• _PROBLEM TO WORK ON_: One number is the expected answer: the count of lines in the material below containing the word "quiz".

○ ○ ○ ○ ○ ○ ○

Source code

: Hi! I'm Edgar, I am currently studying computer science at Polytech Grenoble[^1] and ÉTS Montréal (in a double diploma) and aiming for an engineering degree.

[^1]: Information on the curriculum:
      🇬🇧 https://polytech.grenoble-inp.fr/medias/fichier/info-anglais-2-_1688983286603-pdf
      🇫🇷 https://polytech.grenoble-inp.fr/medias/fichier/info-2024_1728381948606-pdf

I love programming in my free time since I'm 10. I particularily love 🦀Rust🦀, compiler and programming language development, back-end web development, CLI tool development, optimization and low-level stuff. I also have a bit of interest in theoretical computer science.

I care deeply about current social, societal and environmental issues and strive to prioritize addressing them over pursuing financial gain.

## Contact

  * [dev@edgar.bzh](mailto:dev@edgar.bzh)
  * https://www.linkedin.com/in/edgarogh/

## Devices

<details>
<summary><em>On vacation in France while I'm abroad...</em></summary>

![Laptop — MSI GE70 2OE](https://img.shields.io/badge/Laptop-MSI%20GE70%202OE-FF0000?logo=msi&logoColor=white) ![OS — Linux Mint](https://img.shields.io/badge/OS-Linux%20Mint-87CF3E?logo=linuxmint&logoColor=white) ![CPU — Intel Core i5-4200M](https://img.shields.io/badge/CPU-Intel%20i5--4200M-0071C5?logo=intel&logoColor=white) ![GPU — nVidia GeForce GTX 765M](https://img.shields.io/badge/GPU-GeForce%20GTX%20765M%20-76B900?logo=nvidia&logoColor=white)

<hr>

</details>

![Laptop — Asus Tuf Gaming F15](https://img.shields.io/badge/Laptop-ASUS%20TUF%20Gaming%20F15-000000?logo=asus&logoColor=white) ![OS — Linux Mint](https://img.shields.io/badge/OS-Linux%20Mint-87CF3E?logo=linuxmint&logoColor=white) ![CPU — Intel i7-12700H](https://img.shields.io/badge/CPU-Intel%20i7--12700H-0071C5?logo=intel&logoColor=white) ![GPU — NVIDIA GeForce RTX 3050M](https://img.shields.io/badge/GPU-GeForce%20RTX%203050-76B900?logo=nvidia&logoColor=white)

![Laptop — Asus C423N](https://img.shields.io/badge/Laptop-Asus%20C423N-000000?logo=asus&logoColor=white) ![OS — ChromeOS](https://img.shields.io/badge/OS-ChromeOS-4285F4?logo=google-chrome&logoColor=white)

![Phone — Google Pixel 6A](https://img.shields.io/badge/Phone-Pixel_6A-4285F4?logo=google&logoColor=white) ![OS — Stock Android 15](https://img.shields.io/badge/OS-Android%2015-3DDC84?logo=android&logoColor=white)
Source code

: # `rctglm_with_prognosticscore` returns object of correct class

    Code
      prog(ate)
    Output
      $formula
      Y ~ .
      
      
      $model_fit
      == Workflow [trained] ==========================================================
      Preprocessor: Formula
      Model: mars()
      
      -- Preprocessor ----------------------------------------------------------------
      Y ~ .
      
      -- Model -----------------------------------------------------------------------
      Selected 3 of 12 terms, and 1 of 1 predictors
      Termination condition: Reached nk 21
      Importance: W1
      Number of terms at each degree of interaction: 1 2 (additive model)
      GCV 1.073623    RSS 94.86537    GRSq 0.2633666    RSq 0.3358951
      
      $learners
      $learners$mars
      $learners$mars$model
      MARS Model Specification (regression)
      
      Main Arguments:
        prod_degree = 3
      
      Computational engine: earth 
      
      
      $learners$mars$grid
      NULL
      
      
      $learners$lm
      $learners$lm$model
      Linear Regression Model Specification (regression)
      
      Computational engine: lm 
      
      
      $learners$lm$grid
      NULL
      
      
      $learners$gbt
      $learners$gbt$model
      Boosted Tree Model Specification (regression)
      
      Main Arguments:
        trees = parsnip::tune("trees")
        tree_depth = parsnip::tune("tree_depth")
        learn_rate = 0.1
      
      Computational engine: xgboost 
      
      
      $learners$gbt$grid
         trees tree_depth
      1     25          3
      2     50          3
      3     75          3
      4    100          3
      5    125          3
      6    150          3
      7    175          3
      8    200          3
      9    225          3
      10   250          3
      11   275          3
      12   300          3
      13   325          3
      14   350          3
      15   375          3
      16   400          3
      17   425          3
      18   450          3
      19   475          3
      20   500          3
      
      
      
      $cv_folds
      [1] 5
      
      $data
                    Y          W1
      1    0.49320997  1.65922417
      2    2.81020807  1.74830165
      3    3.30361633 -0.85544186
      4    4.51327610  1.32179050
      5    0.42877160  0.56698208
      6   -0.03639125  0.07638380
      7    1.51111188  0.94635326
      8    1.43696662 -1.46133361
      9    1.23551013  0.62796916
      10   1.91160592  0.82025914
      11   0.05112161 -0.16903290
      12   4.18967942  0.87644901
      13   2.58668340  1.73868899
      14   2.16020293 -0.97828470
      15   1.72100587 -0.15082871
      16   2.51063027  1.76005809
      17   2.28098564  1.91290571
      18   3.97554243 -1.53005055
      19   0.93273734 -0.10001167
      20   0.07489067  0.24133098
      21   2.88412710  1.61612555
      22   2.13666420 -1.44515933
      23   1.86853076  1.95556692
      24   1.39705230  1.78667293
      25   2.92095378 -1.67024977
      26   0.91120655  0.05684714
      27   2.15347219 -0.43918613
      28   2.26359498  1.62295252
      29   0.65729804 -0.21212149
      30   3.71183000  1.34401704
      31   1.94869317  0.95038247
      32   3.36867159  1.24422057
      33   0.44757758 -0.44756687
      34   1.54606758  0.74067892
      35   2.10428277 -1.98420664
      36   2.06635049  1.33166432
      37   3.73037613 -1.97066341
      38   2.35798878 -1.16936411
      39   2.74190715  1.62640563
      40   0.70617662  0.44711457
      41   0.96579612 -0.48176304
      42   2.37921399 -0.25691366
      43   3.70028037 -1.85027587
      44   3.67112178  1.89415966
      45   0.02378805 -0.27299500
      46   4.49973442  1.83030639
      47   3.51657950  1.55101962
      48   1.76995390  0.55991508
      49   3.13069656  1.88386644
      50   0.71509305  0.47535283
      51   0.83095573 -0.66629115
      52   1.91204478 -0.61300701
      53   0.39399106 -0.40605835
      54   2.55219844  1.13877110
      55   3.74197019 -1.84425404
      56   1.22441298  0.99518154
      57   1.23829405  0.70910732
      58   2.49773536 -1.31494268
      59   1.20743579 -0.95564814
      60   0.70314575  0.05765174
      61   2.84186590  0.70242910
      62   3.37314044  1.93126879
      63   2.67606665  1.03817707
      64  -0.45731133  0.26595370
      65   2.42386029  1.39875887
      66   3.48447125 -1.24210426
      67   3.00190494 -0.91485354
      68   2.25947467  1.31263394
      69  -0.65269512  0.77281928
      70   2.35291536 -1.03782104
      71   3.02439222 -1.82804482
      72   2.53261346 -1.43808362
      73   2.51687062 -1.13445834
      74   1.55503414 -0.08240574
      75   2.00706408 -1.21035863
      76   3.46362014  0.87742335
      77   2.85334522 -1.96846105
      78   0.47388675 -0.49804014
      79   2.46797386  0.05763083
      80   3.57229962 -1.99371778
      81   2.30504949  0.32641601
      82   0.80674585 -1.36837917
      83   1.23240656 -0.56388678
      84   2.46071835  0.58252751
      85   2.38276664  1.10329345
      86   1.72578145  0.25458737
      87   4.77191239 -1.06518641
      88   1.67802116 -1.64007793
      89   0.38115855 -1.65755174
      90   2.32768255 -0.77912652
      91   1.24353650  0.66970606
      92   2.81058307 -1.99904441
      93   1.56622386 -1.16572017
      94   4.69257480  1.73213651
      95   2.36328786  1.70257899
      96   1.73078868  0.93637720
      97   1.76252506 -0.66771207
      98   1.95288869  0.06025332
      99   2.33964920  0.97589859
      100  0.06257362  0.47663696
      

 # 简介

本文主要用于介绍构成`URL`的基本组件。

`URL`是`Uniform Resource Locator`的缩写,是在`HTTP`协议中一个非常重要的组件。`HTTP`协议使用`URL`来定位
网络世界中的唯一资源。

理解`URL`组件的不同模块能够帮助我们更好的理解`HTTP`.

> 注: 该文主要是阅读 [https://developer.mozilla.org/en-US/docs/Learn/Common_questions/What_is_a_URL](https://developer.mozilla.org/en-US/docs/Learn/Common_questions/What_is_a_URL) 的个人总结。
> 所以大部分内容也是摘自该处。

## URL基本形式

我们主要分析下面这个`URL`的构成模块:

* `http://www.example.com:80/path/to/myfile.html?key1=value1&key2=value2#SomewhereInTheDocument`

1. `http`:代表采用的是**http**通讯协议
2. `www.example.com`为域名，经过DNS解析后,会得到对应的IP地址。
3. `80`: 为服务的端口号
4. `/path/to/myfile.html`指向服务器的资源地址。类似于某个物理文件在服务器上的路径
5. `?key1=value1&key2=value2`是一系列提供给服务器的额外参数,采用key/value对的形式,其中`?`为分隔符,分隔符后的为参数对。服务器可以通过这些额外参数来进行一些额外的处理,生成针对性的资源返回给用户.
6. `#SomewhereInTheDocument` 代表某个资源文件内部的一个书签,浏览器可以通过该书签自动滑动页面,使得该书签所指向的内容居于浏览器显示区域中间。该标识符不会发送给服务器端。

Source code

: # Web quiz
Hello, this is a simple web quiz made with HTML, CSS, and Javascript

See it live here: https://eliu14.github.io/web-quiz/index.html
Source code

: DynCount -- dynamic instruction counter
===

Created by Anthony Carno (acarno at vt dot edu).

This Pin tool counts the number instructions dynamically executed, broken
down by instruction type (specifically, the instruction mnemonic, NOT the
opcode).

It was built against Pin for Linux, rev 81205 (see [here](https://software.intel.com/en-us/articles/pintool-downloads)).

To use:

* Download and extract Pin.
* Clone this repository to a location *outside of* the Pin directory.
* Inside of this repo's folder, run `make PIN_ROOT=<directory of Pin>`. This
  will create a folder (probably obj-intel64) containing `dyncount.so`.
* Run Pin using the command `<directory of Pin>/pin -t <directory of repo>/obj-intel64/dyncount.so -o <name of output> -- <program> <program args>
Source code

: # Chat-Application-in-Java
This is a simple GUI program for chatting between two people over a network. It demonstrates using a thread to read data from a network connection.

○ ○ ○ ○ ○ ○ ○

• _SOLUTION TO THIS TASK_: 3